Dałam się podejść, nie przeczę. Ci moi niepoprawni plackożercy za nic mają falę upałów, która zalała Europę. W zupełnej pogardzie mają fakt, że powietrze stoi, rozgrzane i gęste, szczególnie w kuchni, w której nie ma czym oddychać. Mogliby się wprawdzie zadowolić zwykłą kanapką, albo kabanosem nawet. Mogliby, ale po co? Skoro sfiksowana karmicielka nie zdoła przecież odmówić stania przy rozgrzanej patelni nawet w 34 stopniowym upale i bliska omdlenia spełni ich plackowe roszczenia. Wiedzą, że uderzyli czułą strunę.

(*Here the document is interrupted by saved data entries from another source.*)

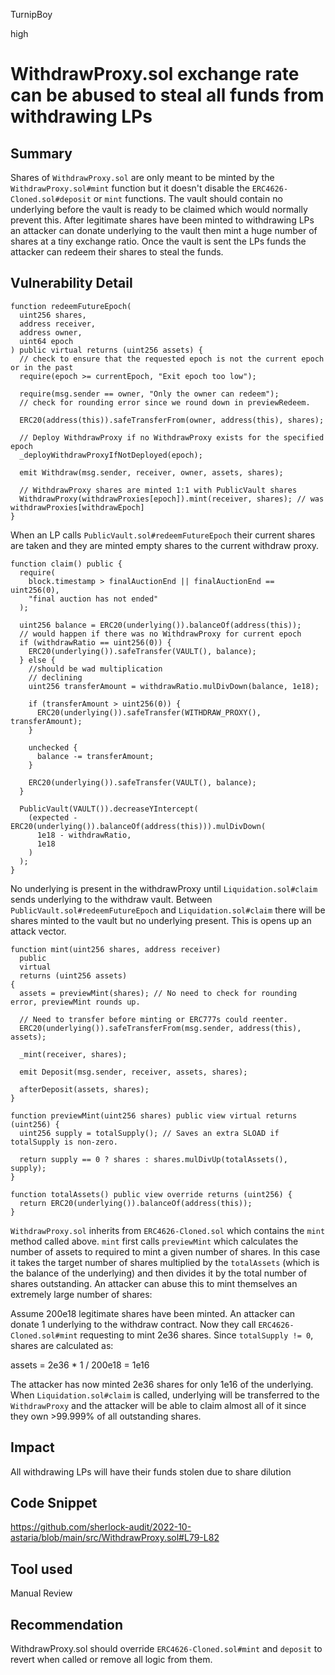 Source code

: TurnipBoy

high

# WithdrawProxy.sol exchange rate can be abused to steal all funds from withdrawing LPs

## Summary

Shares of `WithdrawProxy.sol` are only meant to be minted by the `WithdrawProxy.sol#mint` function but it doesn't disable the `ERC4626-Cloned.sol#deposit` or `mint` functions. The vault should contain no underlying before the vault is ready to be claimed which would normally prevent this. After legitimate shares have been minted to withdrawing LPs an attacker can donate underlying to the vault then mint a huge number of shares at a tiny exchange ratio. Once the vault is sent the LPs funds the attacker can redeem their shares to steal the funds.

## Vulnerability Detail

    function redeemFutureEpoch(
      uint256 shares,
      address receiver,
      address owner,
      uint64 epoch
    ) public virtual returns (uint256 assets) {
      // check to ensure that the requested epoch is not the current epoch or in the past
      require(epoch >= currentEpoch, "Exit epoch too low");

      require(msg.sender == owner, "Only the owner can redeem");
      // check for rounding error since we round down in previewRedeem.

      ERC20(address(this)).safeTransferFrom(owner, address(this), shares);

      // Deploy WithdrawProxy if no WithdrawProxy exists for the specified epoch
      _deployWithdrawProxyIfNotDeployed(epoch);

      emit Withdraw(msg.sender, receiver, owner, assets, shares);

      // WithdrawProxy shares are minted 1:1 with PublicVault shares
      WithdrawProxy(withdrawProxies[epoch]).mint(receiver, shares); // was withdrawProxies[withdrawEpoch]
    }

When an LP calls `PublicVault.sol#redeemFutureEpoch` their current shares are taken and they are minted empty shares to the current withdraw proxy.

    function claim() public {
      require(
        block.timestamp > finalAuctionEnd || finalAuctionEnd == uint256(0),
        "final auction has not ended"
      );

      uint256 balance = ERC20(underlying()).balanceOf(address(this));
      // would happen if there was no WithdrawProxy for current epoch
      if (withdrawRatio == uint256(0)) {
        ERC20(underlying()).safeTransfer(VAULT(), balance);
      } else {
        //should be wad multiplication
        // declining
        uint256 transferAmount = withdrawRatio.mulDivDown(balance, 1e18);

        if (transferAmount > uint256(0)) {
          ERC20(underlying()).safeTransfer(WITHDRAW_PROXY(), transferAmount);
        }

        unchecked {
          balance -= transferAmount;
        }

        ERC20(underlying()).safeTransfer(VAULT(), balance);
      }

      PublicVault(VAULT()).decreaseYIntercept(
        (expected - ERC20(underlying()).balanceOf(address(this))).mulDivDown(
          1e18 - withdrawRatio,
          1e18
        )
      );
    }

No underlying is present in the withdrawProxy until `Liquidation.sol#claim` sends underlying to the withdraw vault. Between `PublicVault.sol#redeemFutureEpoch` and `Liquidation.sol#claim` there will be shares minted to the vault but no underlying present. This is opens up an attack vector.

    function mint(uint256 shares, address receiver)
      public
      virtual
      returns (uint256 assets)
    {
      assets = previewMint(shares); // No need to check for rounding error, previewMint rounds up.

      // Need to transfer before minting or ERC777s could reenter.
      ERC20(underlying()).safeTransferFrom(msg.sender, address(this), assets);

      _mint(receiver, shares);

      emit Deposit(msg.sender, receiver, assets, shares);

      afterDeposit(assets, shares);
    }

    function previewMint(uint256 shares) public view virtual returns (uint256) {
      uint256 supply = totalSupply(); // Saves an extra SLOAD if totalSupply is non-zero.

      return supply == 0 ? shares : shares.mulDivUp(totalAssets(), supply);
    }

    function totalAssets() public view override returns (uint256) {
      return ERC20(underlying()).balanceOf(address(this));
    }

`WithdrawProxy.sol` inherits from `ERC4626-Cloned.sol` which contains the `mint` method called above. `mint` first calls `previewMint` which calculates the number of assets to required to mint a given number of shares. In this case it takes the target number of shares multiplied by the `totalAssets` (which is the balance of the underlying) and then divides it by the total number of shares outstanding. An attacker can abuse this to mint themselves an extremely large number of shares:

Assume 200e18 legitimate shares have been minted. An attacker can donate 1 underlying to the withdraw contract. Now they call `ERC4626-Cloned.sol#mint` requesting to mint 2e36 shares. Since `totalSupply != 0`, shares are calculated as:

assets = 2e36 * 1 / 200e18 = 1e16

The attacker has now minted 2e36 shares for only 1e16 of the underlying. When `Liquidation.sol#claim` is called, underlying will be transferred to the `WithdrawProxy` and the attacker will be able to claim almost all of it since they own >99.999% of all outstanding shares.

## Impact

All withdrawing LPs will have their funds stolen due to share dilution

## Code Snippet

https://github.com/sherlock-audit/2022-10-astaria/blob/main/src/WithdrawProxy.sol#L79-L82

## Tool used

Manual Review

## Recommendation

WithdrawProxy.sol should override `ERC4626-Cloned.sol#mint` and `deposit` to revert when called or remove all logic from them.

Zatem stoję i smażę. Rozpuszczam się powoli jednak zupełnie nie mam poczucia porażki. Wręcz przeciwnie. Pół kilo tak bardzo znienawidzonego przez moje dzieci białego sera zniknie bowiem za chwilę w ich paszczach przy akompaniamencie mlaśnięć i pełnych zachwytu cmoknięć i ta świadomość napawa mnie uczuciem biegunowo różnym od porażki.
Dzieci to cwane bestie, ale nie tak cwane jak ich matki. Szach mat!
PLACUSZKI SEROWE
- 500g białego chudego sera twarogowego
- 2 jajka
- 2 łyżeczki cukru wanilinowego
- 5 łyżek cukru
- ok ¾ szklanki mąki
- 2 łyżki oleju
- opcjonalnie borówki lub jagody
Białka oddzielić od żółtek. Ubić na sztywną pianę. Ser połączyć z żółtkami, cukrem wanilinowym, cukrem i olejem. Zmiksować. Dodać przesianą mąkę. Połączyć delikatnie z pianą z białek. Dodać owoce i wymieszać delikatnie, aby nie rozgnieść owoców.
Masa powinna mieć konsystencję bardzo gęstej śmietany. Jeżeli uznacie, że jest zbyt gęsta na tym etapie można dodać łyżkę jogurtu naturalnego, jeśli zbyt rzadka – jeszcze trochę mąki.
Smażymy ok 2 minut z każdej ze stron, nakładając łyżką na rozgrzany olej. Po wystygnięciu posypać cukrem pudrem, lub nie. Wg uznania.